=== DATA TO EXAMINE ===

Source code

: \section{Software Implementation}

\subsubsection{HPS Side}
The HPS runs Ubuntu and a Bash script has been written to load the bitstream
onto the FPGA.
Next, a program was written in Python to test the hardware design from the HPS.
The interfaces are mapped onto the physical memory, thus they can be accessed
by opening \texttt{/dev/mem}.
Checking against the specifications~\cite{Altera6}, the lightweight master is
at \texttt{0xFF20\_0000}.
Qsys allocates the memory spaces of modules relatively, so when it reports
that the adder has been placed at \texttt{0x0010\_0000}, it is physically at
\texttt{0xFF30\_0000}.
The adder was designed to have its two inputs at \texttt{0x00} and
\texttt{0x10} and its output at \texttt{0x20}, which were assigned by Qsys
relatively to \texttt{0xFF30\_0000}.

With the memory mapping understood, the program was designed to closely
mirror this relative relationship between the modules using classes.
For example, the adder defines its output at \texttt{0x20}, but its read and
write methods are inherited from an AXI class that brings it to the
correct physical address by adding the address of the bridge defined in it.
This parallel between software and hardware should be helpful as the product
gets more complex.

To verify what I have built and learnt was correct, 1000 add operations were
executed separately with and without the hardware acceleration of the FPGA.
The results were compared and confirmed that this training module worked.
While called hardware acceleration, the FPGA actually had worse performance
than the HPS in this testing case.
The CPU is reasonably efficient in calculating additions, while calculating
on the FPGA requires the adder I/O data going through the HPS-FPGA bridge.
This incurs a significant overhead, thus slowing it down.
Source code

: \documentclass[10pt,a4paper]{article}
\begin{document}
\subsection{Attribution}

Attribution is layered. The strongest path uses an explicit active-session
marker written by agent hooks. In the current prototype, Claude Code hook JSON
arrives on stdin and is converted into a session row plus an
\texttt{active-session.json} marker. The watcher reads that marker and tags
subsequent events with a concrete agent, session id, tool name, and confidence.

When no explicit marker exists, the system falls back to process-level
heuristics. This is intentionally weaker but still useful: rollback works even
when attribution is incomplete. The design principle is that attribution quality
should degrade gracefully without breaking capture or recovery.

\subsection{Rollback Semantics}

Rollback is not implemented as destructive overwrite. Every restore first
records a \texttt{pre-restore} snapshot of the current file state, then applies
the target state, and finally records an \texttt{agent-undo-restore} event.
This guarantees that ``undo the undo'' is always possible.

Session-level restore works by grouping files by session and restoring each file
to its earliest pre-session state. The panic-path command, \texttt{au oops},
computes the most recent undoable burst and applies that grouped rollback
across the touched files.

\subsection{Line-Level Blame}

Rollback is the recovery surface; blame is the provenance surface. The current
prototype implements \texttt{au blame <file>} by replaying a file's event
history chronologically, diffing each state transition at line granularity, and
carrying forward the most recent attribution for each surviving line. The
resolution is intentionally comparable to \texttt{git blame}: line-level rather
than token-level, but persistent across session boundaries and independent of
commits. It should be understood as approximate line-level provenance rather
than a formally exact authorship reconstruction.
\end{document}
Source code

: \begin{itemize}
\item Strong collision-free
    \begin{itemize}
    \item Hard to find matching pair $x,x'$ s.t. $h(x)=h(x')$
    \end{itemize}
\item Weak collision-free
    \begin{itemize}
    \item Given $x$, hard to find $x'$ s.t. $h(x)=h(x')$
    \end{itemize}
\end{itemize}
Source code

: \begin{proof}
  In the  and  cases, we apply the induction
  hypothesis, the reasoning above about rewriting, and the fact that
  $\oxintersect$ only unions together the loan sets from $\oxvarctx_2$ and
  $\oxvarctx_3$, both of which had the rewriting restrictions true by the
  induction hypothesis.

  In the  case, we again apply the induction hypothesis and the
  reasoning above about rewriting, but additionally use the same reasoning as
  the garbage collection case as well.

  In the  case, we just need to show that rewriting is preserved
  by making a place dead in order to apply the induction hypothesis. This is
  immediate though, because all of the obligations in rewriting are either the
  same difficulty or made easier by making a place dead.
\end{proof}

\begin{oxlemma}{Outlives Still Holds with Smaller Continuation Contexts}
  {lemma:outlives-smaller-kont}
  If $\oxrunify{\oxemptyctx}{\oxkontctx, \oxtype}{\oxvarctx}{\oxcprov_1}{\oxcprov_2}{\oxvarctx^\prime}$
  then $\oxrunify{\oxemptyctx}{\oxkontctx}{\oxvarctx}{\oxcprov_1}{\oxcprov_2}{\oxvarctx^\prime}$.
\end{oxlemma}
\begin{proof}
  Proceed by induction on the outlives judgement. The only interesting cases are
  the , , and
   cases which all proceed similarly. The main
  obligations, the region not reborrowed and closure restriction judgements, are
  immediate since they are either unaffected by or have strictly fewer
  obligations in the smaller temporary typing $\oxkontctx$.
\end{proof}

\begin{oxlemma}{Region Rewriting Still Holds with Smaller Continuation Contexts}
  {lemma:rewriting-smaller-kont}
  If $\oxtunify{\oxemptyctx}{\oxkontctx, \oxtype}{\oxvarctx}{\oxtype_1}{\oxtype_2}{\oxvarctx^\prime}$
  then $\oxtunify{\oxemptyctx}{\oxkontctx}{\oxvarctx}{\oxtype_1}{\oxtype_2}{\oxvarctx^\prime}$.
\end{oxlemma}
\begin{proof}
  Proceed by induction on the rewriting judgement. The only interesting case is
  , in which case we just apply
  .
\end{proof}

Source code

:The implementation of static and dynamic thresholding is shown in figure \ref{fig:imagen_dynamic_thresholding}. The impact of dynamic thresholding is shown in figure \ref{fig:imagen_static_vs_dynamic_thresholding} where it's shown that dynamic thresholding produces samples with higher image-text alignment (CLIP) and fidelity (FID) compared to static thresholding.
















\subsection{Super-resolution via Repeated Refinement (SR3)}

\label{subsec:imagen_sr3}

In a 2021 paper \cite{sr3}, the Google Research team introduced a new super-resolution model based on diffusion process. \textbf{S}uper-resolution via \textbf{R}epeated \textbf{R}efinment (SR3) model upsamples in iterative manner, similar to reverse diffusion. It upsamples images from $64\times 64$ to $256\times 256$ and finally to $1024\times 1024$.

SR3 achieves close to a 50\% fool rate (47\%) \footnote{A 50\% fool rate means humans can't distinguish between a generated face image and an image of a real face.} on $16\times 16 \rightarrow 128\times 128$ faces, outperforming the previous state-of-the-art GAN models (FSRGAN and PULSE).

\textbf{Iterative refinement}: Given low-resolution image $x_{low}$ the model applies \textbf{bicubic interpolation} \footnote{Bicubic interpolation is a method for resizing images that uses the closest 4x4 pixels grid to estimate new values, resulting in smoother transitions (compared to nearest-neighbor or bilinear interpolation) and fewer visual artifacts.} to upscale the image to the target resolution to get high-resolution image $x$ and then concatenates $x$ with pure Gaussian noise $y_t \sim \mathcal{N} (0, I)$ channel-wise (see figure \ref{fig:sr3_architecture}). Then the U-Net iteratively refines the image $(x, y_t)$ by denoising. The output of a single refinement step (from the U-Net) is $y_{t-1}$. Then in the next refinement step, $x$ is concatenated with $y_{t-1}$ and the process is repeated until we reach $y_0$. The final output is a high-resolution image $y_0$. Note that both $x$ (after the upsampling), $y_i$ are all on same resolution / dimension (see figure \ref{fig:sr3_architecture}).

===

If a line in the records contains the string "path", copy it out.

Attribution is layered. The strongest path uses an explicit active-session
to its earliest pre-session state. The panic-path command, \texttt{au oops},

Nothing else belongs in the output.